The problem
Line by line, please look for the word "using" in the following records, then copy each line you find it in.

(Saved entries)
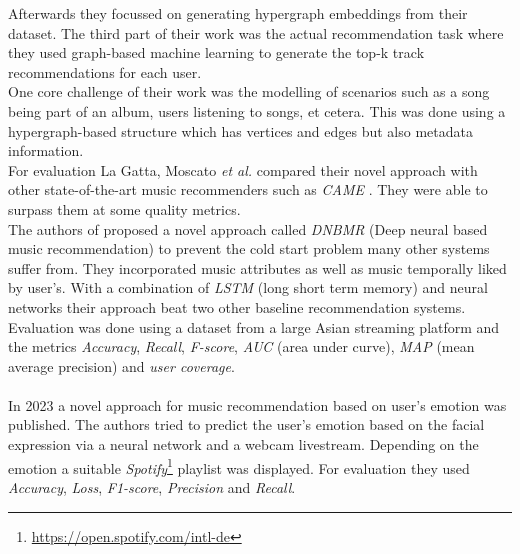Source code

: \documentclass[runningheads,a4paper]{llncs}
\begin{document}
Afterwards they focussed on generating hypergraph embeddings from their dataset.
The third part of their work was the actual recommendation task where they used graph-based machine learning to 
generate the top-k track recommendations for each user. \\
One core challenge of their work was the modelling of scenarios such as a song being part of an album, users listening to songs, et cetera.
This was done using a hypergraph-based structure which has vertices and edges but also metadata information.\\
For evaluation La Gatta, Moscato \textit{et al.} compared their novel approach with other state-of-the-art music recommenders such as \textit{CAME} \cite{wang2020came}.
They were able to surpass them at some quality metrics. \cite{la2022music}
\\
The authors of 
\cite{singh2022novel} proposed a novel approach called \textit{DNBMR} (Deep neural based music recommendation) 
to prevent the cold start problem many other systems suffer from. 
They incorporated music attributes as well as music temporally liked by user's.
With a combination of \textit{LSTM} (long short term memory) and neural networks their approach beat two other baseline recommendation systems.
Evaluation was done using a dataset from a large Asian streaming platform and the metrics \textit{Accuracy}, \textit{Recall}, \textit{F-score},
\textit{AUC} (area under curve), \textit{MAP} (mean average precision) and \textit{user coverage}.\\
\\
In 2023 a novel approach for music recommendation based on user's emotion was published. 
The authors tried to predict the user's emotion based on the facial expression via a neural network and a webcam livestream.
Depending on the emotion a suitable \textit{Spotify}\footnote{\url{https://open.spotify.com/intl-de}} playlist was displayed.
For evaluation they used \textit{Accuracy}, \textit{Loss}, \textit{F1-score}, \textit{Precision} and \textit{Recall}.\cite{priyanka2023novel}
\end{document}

* * *

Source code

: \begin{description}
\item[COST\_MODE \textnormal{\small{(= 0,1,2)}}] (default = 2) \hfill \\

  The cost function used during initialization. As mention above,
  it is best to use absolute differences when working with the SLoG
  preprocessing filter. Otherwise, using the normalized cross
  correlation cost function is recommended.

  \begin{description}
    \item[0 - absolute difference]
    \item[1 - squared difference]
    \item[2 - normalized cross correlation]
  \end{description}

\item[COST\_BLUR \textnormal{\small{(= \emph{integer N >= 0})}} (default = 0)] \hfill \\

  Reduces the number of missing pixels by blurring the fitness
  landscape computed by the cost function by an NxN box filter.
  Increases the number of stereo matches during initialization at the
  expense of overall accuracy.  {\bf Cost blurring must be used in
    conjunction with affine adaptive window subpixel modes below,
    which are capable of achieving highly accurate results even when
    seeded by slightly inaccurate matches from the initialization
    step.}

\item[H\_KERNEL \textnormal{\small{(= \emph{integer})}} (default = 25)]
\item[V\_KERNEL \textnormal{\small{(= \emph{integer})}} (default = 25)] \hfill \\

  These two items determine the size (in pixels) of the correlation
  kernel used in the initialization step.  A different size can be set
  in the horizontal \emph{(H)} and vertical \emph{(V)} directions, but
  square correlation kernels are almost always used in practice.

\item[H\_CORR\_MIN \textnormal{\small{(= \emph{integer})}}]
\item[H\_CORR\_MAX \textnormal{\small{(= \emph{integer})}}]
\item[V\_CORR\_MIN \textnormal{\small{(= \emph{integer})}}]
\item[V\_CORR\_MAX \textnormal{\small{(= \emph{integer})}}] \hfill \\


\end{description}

Answer area
This was done using a hypergraph-based structure which has vertices and edges but also metadata information.\\
Evaluation was done using a dataset from a large Asian streaming platform and the metrics \textit{Accuracy}, \textit{Recall}, \textit{F-score},
  preprocessing filter. Otherwise, using the normalized cross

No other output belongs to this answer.